### WORK TO COMPLETE:
If a line contains "1. ❗️ Opened", it is the last one to write out; begin with the first line of the records and copy each exactly.

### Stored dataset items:
————————
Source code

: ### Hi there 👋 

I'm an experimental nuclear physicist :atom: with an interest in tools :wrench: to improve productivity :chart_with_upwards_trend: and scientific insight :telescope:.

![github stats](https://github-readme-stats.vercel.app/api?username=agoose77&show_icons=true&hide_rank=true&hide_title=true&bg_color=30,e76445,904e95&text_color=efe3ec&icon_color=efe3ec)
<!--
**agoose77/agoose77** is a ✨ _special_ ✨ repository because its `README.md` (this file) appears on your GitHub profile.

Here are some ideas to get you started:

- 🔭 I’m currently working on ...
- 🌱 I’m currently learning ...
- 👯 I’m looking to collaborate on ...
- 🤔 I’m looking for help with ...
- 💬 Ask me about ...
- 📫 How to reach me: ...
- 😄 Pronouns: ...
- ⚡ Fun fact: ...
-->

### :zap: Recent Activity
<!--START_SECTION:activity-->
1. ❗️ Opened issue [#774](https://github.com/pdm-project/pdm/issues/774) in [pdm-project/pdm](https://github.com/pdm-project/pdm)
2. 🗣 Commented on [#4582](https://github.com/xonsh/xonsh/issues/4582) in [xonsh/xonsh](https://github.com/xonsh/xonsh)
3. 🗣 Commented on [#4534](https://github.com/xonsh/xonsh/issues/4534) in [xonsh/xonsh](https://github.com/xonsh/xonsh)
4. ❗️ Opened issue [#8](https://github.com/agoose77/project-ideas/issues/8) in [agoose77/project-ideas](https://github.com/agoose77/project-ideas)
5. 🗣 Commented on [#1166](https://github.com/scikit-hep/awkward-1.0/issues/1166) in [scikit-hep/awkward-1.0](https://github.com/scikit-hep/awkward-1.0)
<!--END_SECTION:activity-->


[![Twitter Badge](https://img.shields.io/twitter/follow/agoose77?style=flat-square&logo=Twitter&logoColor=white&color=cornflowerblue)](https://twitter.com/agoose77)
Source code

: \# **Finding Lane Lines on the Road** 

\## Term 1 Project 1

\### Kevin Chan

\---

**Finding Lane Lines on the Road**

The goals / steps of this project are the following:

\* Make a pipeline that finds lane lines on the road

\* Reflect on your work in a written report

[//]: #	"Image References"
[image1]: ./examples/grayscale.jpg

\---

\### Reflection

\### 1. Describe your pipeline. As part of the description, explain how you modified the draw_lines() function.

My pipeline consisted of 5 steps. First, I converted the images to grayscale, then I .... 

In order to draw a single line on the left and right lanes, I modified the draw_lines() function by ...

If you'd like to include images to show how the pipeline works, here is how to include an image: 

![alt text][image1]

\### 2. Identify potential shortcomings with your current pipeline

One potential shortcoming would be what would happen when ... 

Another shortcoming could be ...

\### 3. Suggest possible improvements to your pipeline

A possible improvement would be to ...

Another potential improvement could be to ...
————————
### RESPONSE TO THIS EXERCISE:
Source code

: ### Hi there 👋 

I'm an experimental nuclear physicist :atom: with an interest in tools :wrench: to improve productivity :chart_with_upwards_trend: and scientific insight :telescope:.

![github stats](https://github-readme-stats.vercel.app/api?username=agoose77&show_icons=true&hide_rank=true&hide_title=true&bg_color=30,e76445,904e95&text_color=efe3ec&icon_color=efe3ec)
<!--
**agoose77/agoose77** is a ✨ _special_ ✨ repository because its `README.md` (this file) appears on your GitHub profile.

Here are some ideas to get you started:

- 🔭 I’m currently working on ...
- 🌱 I’m currently learning ...
- 👯 I’m looking to collaborate on ...
- 🤔 I’m looking for help with ...
- 💬 Ask me about ...
- 📫 How to reach me: ...
- 😄 Pronouns: ...
- ⚡ Fun fact: ...
-->

### :zap: Recent Activity
<!--START_SECTION:activity-->
1. ❗️ Opened issue [#774](https://github.com/pdm-project/pdm/issues/774) in [pdm-project/pdm](https://github.com/pdm-project/pdm)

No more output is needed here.